TASK. Pick out each line of the records in which the word "Actions" appears.

[Records from a data source]
+ + + + + + +
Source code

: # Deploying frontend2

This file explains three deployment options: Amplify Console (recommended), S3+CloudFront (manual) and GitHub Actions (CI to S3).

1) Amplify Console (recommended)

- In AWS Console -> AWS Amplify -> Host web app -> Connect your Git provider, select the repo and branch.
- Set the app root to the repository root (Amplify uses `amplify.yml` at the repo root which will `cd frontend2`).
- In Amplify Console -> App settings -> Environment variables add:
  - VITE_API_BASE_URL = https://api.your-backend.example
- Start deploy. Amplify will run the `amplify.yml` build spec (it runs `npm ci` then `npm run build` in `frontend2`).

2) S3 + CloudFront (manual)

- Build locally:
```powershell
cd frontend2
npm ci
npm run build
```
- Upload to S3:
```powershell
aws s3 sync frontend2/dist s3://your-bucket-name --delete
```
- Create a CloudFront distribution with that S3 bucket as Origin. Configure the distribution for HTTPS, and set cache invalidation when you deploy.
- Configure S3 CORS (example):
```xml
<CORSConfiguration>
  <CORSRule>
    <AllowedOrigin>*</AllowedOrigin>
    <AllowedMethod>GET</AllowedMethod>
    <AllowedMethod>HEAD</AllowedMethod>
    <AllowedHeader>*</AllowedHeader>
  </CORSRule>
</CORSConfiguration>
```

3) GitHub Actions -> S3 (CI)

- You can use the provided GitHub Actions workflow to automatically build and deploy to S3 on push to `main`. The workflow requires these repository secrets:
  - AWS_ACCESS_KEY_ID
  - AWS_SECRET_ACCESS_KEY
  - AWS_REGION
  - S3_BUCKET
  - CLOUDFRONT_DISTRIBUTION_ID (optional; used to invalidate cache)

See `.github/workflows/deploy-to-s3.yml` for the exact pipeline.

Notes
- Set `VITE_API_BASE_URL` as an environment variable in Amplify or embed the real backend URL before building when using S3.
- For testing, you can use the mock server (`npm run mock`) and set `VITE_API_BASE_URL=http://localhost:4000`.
+ + + + + + +
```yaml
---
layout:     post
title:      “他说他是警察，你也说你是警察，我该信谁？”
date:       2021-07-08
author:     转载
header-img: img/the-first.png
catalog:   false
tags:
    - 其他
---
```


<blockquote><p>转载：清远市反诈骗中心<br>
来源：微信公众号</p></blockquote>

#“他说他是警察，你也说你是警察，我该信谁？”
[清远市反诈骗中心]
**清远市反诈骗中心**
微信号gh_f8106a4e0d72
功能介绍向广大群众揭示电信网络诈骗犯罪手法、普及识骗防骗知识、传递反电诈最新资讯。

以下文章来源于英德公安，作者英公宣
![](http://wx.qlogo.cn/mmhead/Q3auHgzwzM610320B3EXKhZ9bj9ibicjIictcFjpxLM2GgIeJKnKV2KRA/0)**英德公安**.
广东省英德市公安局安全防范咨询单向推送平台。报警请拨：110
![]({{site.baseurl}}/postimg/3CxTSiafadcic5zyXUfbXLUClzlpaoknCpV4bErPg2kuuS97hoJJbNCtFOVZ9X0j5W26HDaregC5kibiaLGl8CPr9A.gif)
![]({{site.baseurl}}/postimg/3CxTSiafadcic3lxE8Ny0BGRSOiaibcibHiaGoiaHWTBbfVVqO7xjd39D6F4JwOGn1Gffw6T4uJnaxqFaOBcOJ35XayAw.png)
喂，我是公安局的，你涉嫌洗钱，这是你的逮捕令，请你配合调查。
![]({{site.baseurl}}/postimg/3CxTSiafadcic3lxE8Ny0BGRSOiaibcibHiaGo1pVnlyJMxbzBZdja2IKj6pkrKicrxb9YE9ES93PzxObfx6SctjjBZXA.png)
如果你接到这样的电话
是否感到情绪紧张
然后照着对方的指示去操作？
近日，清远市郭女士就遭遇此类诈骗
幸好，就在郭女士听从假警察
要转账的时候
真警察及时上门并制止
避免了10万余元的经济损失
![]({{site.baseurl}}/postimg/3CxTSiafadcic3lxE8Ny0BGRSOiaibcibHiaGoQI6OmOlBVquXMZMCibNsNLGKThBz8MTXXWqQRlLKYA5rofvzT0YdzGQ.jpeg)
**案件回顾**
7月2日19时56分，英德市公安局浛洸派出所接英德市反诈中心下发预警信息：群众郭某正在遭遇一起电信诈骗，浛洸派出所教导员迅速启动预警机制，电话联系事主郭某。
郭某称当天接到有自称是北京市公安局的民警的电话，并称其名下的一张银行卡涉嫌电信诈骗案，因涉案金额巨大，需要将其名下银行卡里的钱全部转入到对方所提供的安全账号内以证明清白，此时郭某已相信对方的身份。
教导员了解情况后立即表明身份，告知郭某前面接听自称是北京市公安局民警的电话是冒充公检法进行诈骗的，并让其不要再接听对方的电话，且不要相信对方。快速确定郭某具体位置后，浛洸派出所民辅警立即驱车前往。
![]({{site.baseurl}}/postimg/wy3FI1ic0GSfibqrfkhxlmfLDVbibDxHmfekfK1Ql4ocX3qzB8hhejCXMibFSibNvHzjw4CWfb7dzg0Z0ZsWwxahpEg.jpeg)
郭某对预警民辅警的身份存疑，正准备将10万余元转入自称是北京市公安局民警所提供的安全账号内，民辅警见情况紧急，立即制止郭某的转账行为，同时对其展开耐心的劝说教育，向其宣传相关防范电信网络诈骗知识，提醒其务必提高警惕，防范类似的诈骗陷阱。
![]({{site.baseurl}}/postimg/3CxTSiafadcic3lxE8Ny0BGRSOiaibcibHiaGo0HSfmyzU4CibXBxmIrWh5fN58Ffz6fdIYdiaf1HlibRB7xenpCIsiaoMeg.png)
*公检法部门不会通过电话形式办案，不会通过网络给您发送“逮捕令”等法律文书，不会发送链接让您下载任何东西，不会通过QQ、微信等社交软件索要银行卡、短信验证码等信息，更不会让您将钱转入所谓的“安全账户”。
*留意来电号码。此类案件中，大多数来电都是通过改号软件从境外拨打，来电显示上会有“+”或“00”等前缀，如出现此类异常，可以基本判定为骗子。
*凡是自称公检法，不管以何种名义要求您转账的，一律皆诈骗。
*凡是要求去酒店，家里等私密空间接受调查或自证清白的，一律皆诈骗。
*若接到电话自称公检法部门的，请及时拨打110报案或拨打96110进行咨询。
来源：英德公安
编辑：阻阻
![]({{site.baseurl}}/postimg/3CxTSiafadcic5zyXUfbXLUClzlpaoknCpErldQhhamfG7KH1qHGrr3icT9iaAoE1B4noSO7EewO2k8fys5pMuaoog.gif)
+ + + + + + +
ANSWER BOX.
This file explains three deployment options: Amplify Console (recommended), S3+CloudFront (manual) and GitHub Actions (CI to S3).
3) GitHub Actions -> S3 (CI)
- You can use the provided GitHub Actions workflow to automatically build and deploy to S3 on push to `main`. The workflow requires these repository secrets:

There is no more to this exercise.